How to Fire an Employee

© 2000 Door & Access Systems
Publish Date: Winter 2000
Author: Tom Wadsworth
Pages 40-41

Legal Tips
How to Fire an Employee


Phillip M. Schreiber
Special to Door & Access Systems


General speaking, you can fire an employee at any time, for any reason. That’s because almost all states have adopted the doctrine of "employment at-will." But before you start firing away, you should know that there are some important exceptions to this doctrine.

For example, anti-discrimination statutes prohibit terminating an employee on the basis of his or her race, color, sex, religion, national origin, age, or disability. Most states prohibit terminating an employee in retaliation for the employee’s assertion of his or her workers’ compensation rights. Also, the at-will doctrine may be overridden by an express or implied contract between the employer and employee. Most often, a former employee suing an employer is relying on one of these exceptions.

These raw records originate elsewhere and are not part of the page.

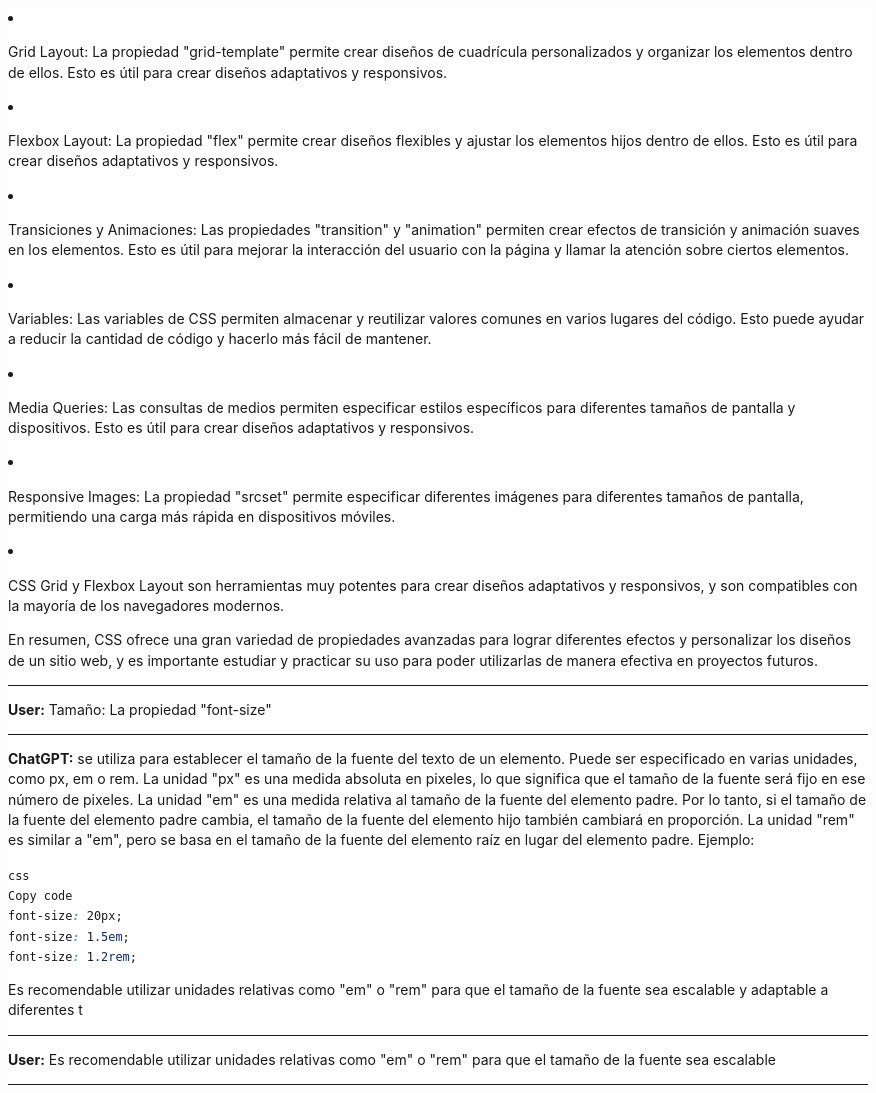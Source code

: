 <li><p>Grid Layout: La propiedad "grid-template" permite crear diseños de cuadrícula personalizados y organizar los elementos dentro de ellos. Esto es útil para crear diseños adaptativos y responsivos.</p></li><li><p>Flexbox Layout: La propiedad "flex" permite crear diseños flexibles y ajustar los elementos hijos dentro de ellos. Esto es útil para crear diseños adaptativos y responsivos.</p></li><li><p>Transiciones y Animaciones: Las propiedades "transition" y "animation" permiten crear efectos de transición y animación suaves en los elementos. Esto es útil para mejorar la interacción del usuario con la página y llamar la atención sobre ciertos elementos.</p></li><li><p>Variables: Las variables de CSS permiten almacenar y reutilizar valores comunes en varios lugares del código. Esto puede ayudar a reducir la cantidad de código y hacerlo más fácil de mantener.</p></li><li><p>Media Queries: Las consultas de medios permiten especificar estilos específicos para diferentes tamaños de pantalla y dispositivos. Esto es útil para crear diseños adaptativos y responsivos.</p></li><li><p>Responsive Images: La propiedad "srcset" permite especificar diferentes imágenes para diferentes tamaños de pantalla, permitiendo una carga más rápida en dispositivos móviles.</p></li><li><p>CSS Grid y Flexbox Layout son herramientas muy potentes para crear diseños adaptativos y responsivos, y son compatibles con la mayoría de los navegadores modernos.</p></li>
En resumen, CSS ofrece una gran variedad de propiedades avanzadas para lograr diferentes efectos y personalizar los diseños de un sitio web, y es importante estudiar y practicar su uso para poder utilizarlas de manera efectiva en proyectos futuros.

---

**User:**
Tamaño: La propiedad "font-size"

---

**ChatGPT:**
se utiliza para establecer el tamaño de la fuente del texto de un elemento. Puede ser especificado en varias unidades, como px, em o rem.
La unidad "px" es una medida absoluta en pixeles, lo que significa que el tamaño de la fuente será fijo en ese número de pixeles.
La unidad "em" es una medida relativa al tamaño de la fuente del elemento padre. Por lo tanto, si el tamaño de la fuente del elemento padre cambia, el tamaño de la fuente del elemento hijo también cambiará en proporción.
La unidad "rem" es similar a "em", pero se basa en el tamaño de la fuente del elemento raíz en lugar del elemento padre.
Ejemplo:
```css
css
Copy code
font-size: 20px;
font-size: 1.5em;
font-size: 1.2rem;
```
Es recomendable utilizar unidades relativas como "em" o "rem" para que el tamaño de la fuente sea escalable y adaptable a diferentes t

---

**User:**
Es recomendable utilizar unidades relativas como "em" o "rem" para que el tamaño de la fuente sea escalable

---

In theory, the employee must prove that you, the employer, were motivated by an unlawful reason when you chose to terminate the employee. The reality is different. To succeed at trial, you must convince the jury that you had no unlawful motivation underlying your termination decision.

This article sets forth some of the anti-employer preconceptions and misconceptions held by a typical juror. In part two, we will offer guidance on how you can take steps ahead of time to overcome these misconceptions. None of the suggestions offered in this article are mandated by law. Nevertheless, to succeed in front of a jury, you would be wise to abide by as many of them as possible.

The Stacked Deck

The cards are stacked against you in employment cases that are tried before a jury. In order to have any chance of winning at trial, you must be prepared to overcome the strong preconceptions and misconceptions that the typical juror has about employers and the way they operate. Notwithstanding the employment at-will doctrine and the burden of proof being on the employee, at the start of the trial, before any evidence is presented, many jurors already believe:

  • Managers in companies sometimes fire employees for personal rather than business reasons;
  • Discrimination in the workplace has become more subtle, and employers are becoming more sophisticated and devious in the ways they go about discriminating against employees;
  • Retaliation for reporting unlawful conduct (even internally) is common in the workplace;
  • When faced with a sexual harassment complaint, the human resources department typically will try to cover it up in order to protect the company, and managers who have sexually harassed a subordinate get nothing more than a slap on the wrist by the company;
  • The best evidence of an employee’s work performance is the employee’s performance evaluations, and alleged deficiencies not mentioned in a performance evaluation do not really exist, but are an afterthought by the employer to defend its unlawful conduct;
  • An employer must try to fix an employee’s performance problems before firing the employee, must properly document an employee’s performance problems, and must give an employee a fair warning before firing him or her;
  • Memos to the employee’s file, which are not given to the employee, are not proof that the employer actually counseled the employee about the performance problems noted in the memos; and
  • Large companies will lie to win a lawsuit.

You must be able to show by your actions that you are not like the typical employer. When discharging an employee, you should think about how your actions would be perceived by a jury. Jury research indicates that, in order to succeed before a jury, you should follow these four practices:

  • Give employees "due process."
  • Treat employees with respect, but do not sugarcoat or hide the truth.
  • Maintain "good" documentation to support your employment decisions.
  • Maintain and implement policies designed to prevent and/or promptly correct any unlawful behavior by supervisors or co-workers in workplace.

These practices will be discussed more fully in Part II of this article, in the spring edition of Door & Access Systems magazine.

Phillip M. Schreiber (schreiber@mbc.com, 312-715-5784) is an associate in the labor and employee relations department at Chicago-based McBride Baker & Coles. The department provides counseling and litigation services to employers in all areas of labor and employment law.

This article is provided solely for informational purposes and does not constitute legal advice. If you need specific legal advice, consult legal counsel.